[Extracted data entries]
- - - - - - -

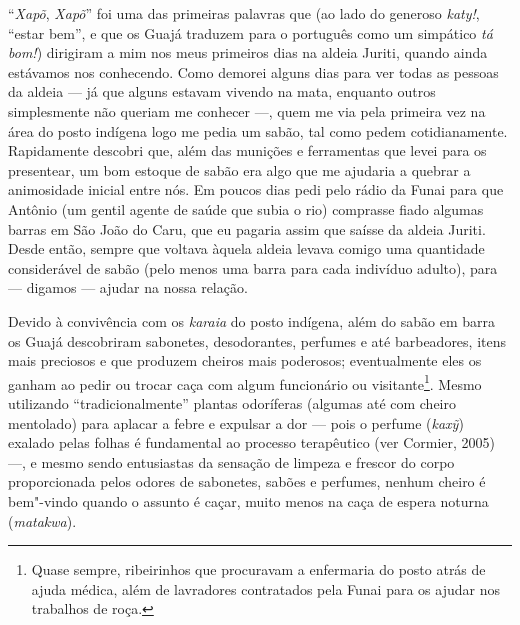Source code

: ``\emph{Xapõ}, \emph{Xapõ}'' foi uma das primeiras palavras que (ao lado
do generoso \emph{katy!}, ``estar bem'', e que os Guajá traduzem para o
português como um simpático \emph{tá} \emph{bom!}) dirigiram a mim nos
meus primeiros dias na aldeia Juriti, quando ainda estávamos nos
conhecendo. Como demorei alguns dias para ver todas as pessoas da aldeia
--- já que alguns estavam vivendo na mata, enquanto outros simplesmente
não queriam me conhecer ---, quem me via pela primeira vez na área do
posto indígena logo me pedia um sabão, tal como pedem cotidianamente.
Rapidamente descobri que, além das munições e ferramentas que levei para
os presentear, um bom estoque de sabão era algo que me ajudaria a
quebrar a animosidade inicial entre nós. Em poucos dias pedi pelo rádio
da Funai para que Antônio (um gentil agente de saúde que subia o rio)
comprasse fiado algumas barras em São João do Caru, que eu pagaria assim
que saísse da aldeia Juriti. Desde então, sempre que voltava àquela
aldeia levava comigo uma quantidade considerável de sabão (pelo menos
uma barra para cada indivíduo adulto), para --- digamos --- ajudar na nossa
relação.

Devido à convivência com os \emph{karaia} do posto indígena, além do
sabão em barra os Guajá descobriram sabonetes, desodorantes, perfumes e
até barbeadores, itens mais preciosos e que produzem cheiros mais
poderosos; eventualmente eles os ganham ao pedir ou trocar caça com
algum funcionário ou visitante\footnote{Quase sempre, ribeirinhos que
  procuravam a enfermaria do posto atrás de ajuda médica, além de
  lavradores contratados pela Funai para os ajudar nos trabalhos de
  roça.}. Mesmo utilizando ``tradicionalmente'' plantas odoríferas
(algumas até com cheiro mentolado) para aplacar a febre e expulsar a dor
--- pois o perfume (\emph{kaxỹ}) exalado pelas folhas é fundamental ao
processo terapêutico (ver Cormier, 2005) ---, e mesmo sendo entusiastas da
sensação de limpeza e frescor do corpo proporcionada pelos odores de
sabonetes, sabões e perfumes, nenhum cheiro é bem"-vindo quando o assunto
é caçar, muito menos na caça de espera noturna (\emph{matakwa}).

- - - - - - -

(What you will do): Which lines of the records above hold the word "posto"? Copy each one out.

(Task output):
posto indígena logo me pedia um sabão, tal como pedem cotidianamente.
Devido à convivência com os \emph{karaia} do posto indígena, além do
  procuravam a enfermaria do posto atrás de ajuda médica, além de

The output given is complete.